* Exercise prompt:
Tally how many lines in the data hold the word "smallcaps", and give the result with no other text.
[Opening Source data section]
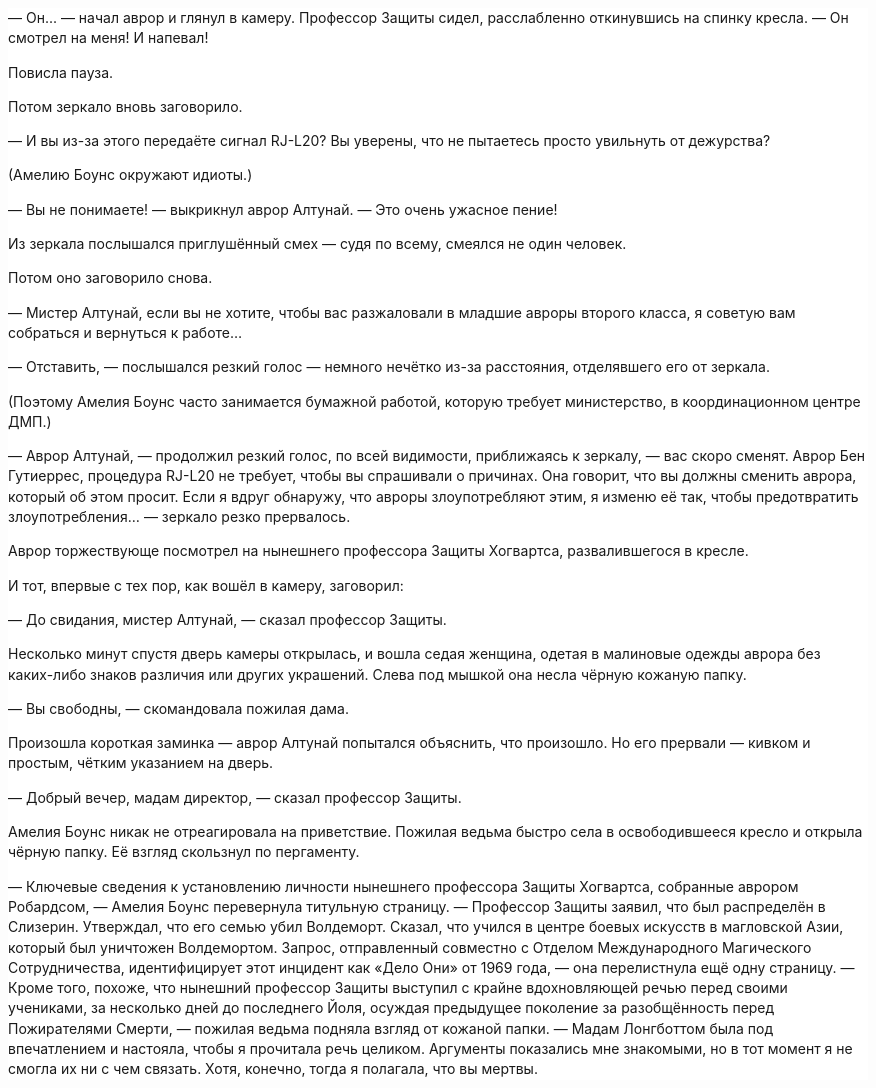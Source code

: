 — Он... — начал аврор и глянул в камеру. Профессор Защиты сидел, расслабленно откинувшись на спинку кресла. — Он смотрел на меня! И напевал!

Повисла пауза.

Потом зеркало вновь заговорило.

— И вы из-за этого передаёте сигнал RJ-L20? Вы уверены, что не пытаетесь просто увильнуть от дежурства? 

(Амелию Боунс окружают идиоты.)

— Вы не понимаете! — выкрикнул аврор Алтунай. — Это очень ужасное пение! 

Из зеркала послышался приглушённый смех — судя по всему, смеялся не один человек.

Потом оно заговорило снова. 

— Мистер Алтунай, если вы не хотите, чтобы вас разжаловали в младшие авроры второго класса, я советую вам собраться и вернуться к работе… 

— Отставить, — послышался резкий голос — немного нечётко из-за расстояния, отделявшего его от зеркала.

(Поэтому Амелия Боунс часто занимается бумажной работой, которую требует министерство, в координационном центре ДМП.)

— Аврор Алтунай, — продолжил резкий голос, по всей видимости, приближаясь к зеркалу, — вас скоро сменят. Аврор Бен Гутиеррес, процедура RJ-L20 не требует, чтобы вы спрашивали о причинах. Она говорит, что вы должны сменить аврора, который об этом просит. Если я вдруг обнаружу, что авроры злоупотребляют этим, я изменю её так, чтобы предотвратить злоупотребления… — зеркало резко прервалось.

Аврор торжествующе посмотрел на нынешнего профессора Защиты Хогвартса, развалившегося в кресле.

И тот, впервые с тех пор, как вошёл в камеру, заговорил:

— До свидания, мистер Алтунай, — сказал профессор Защиты.

Несколько минут спустя дверь камеры открылась, и вошла седая женщина, одетая в малиновые одежды аврора без каких-либо знаков различия или других украшений. Слева под мышкой она несла чёрную кожаную папку. 

— Вы свободны, — скомандовала пожилая дама.

Произошла короткая заминка — аврор Алтунай попытался объяснить, что произошло. Но его прервали — кивком и простым, чётким указанием на дверь.

— Добрый вечер, мадам директор, — сказал профессор Защиты.

Амелия Боунс никак не отреагировала на приветствие. Пожилая ведьма быстро села в освободившееся кресло и открыла чёрную папку. Её взгляд скользнул по пергаменту. 

— Ключевые сведения к установлению личности нынешнего профессора Защиты Хогвартса, собранные аврором Робардсом, — Амелия Боунс перевернула титульную страницу. — Профессор Защиты заявил, что был распределён в Слизерин. Утверждал, что его семью убил Волдеморт. Сказал, что учился в центре боевых искусств в магловской Азии, который был уничтожен Волдемортом. Запрос, отправленный совместно с Отделом Международного Магического Сотрудничества, идентифицирует этот инцидент как «Дело Они» от 1969 года, — она перелистнула ещё одну страницу. — Кроме того, похоже, что нынешний профессор Защиты выступил с крайне вдохновляющей речью перед своими учениками, за несколько дней до последнего Йоля, осуждая предыдущее поколение за разобщённость перед Пожирателями Смерти, — пожилая ведьма подняла взгляд от кожаной папки. — Мадам Лонгботтом была под впечатлением и настояла, чтобы я прочитала речь целиком. Аргументы показались мне знакомыми, но в тот момент я не смогла их ни с чем связать. Хотя, конечно, тогда я полагала, что вы мертвы.
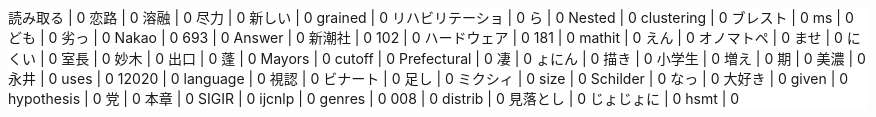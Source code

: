 読み取る | 0
恋路 | 0
溶融 | 0
尽力 | 0
新しい | 0
grained | 0
リハビリテーショ | 0
ら | 0
Nested | 0
clustering | 0
ブレスト | 0
ms | 0
ども | 0
劣っ | 0
Nakao | 0
693 | 0
Answer | 0
新潮社 | 0
102 | 0
ハードウェア | 0
181 | 0
mathit | 0
えん | 0
オノマトペ | 0
ませ | 0
にくい | 0
室長 | 0
妙木 | 0
出口 | 0
蓬 | 0
Mayors | 0
cutoff | 0
Prefectural | 0
凄 | 0
ょにん | 0
描き | 0
小学生 | 0
増え | 0
期 | 0
美濃 | 0
永井 | 0
uses | 0
12020 | 0
language | 0
視認 | 0
ビナート | 0
足し | 0
ミクシィ | 0
size | 0
Schilder | 0
なっ | 0
大好き | 0
given | 0
hypothesis | 0
党 | 0
本章 | 0
SIGIR | 0
ijcnlp | 0
genres | 0
008 | 0
distrib | 0
見落とし | 0
じょじょに | 0
hsmt | 0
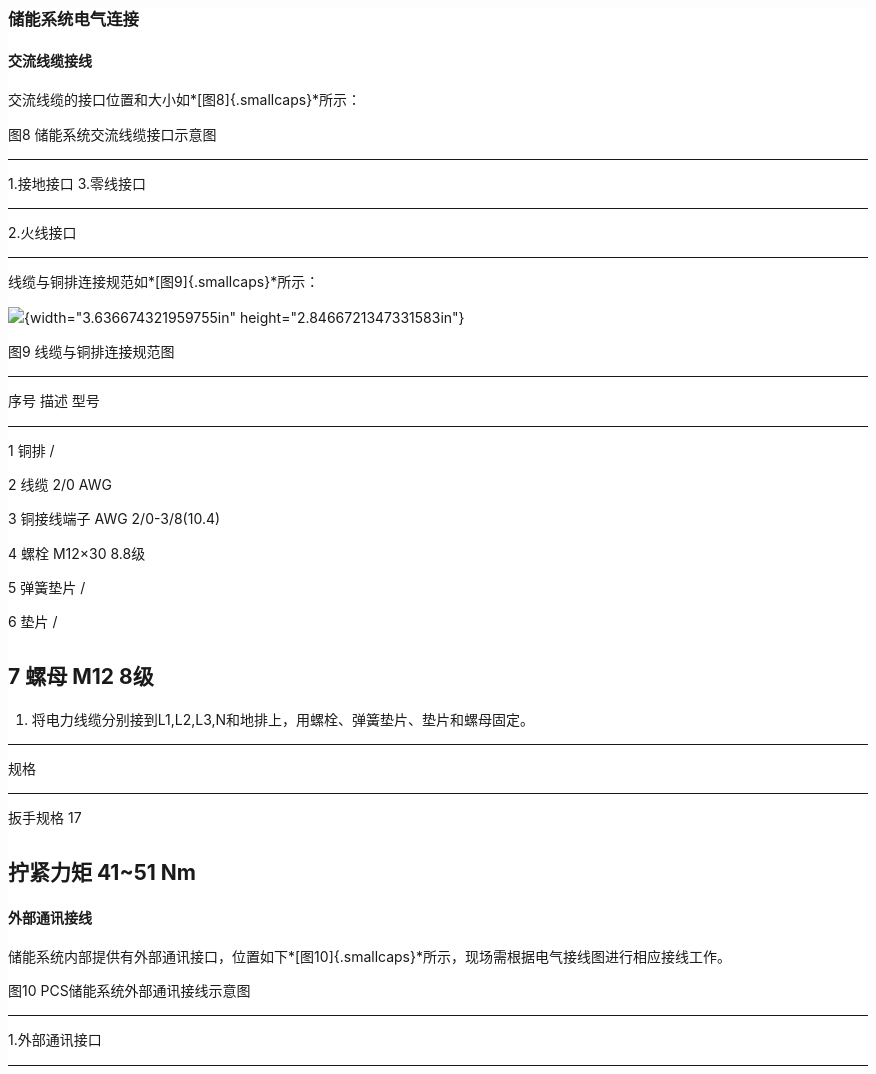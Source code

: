 ### 储能系统电气连接

#### 交流线缆接线

交流线缆的接口位置和大小如*[图8]{.smallcaps}*所示：

图8 储能系统交流线缆接口示意图

  -----------------------------------------------------------------------
  1.接地接口                           3.零线接口
  ------------------------------------ ----------------------------------
  2.火线接口                           

  -----------------------------------------------------------------------

线缆与铜排连接规范如*[图9]{.smallcaps}*所示：

![](media/image15.png){width="3.636674321959755in"
height="2.8466721347331583in"}

图9 线缆与铜排连接规范图

  ------------------------------------------------------------------------
  序号         描述                  型号
  ------------ --------------------- -------------------------------------
  1            铜排                  /

  2            线缆                  2/0 AWG

  3            铜接线端子            AWG 2/0-3/8(10.4)

  4            螺栓                  M12×30 8.8级

  5            弹簧垫片              /

  6            垫片                  /

  7            螺母                  M12 8级
  ------------------------------------------------------------------------

1.  将电力线缆分别接到L1,L2,L3,N和地排上，用螺栓、弹簧垫片、垫片和螺母固定。

  -----------------------------------------------------------------------
  规格                    
  ----------------------- -----------------------------------------------
  扳手规格                17

  拧紧力矩                41\~51 Nm
  -----------------------------------------------------------------------

#### 外部通讯接线

储能系统内部提供有外部通讯接口，位置如下*[图10]{.smallcaps}*所示，现场需根据电气接线图进行相应接线工作。

图10 PCS储能系统外部通讯接线示意图

  -----------------------------------------------------------------------
  1.外部通讯接口                       
  ------------------------------------ ----------------------------------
[Closing Source data section]
* Answer space:
3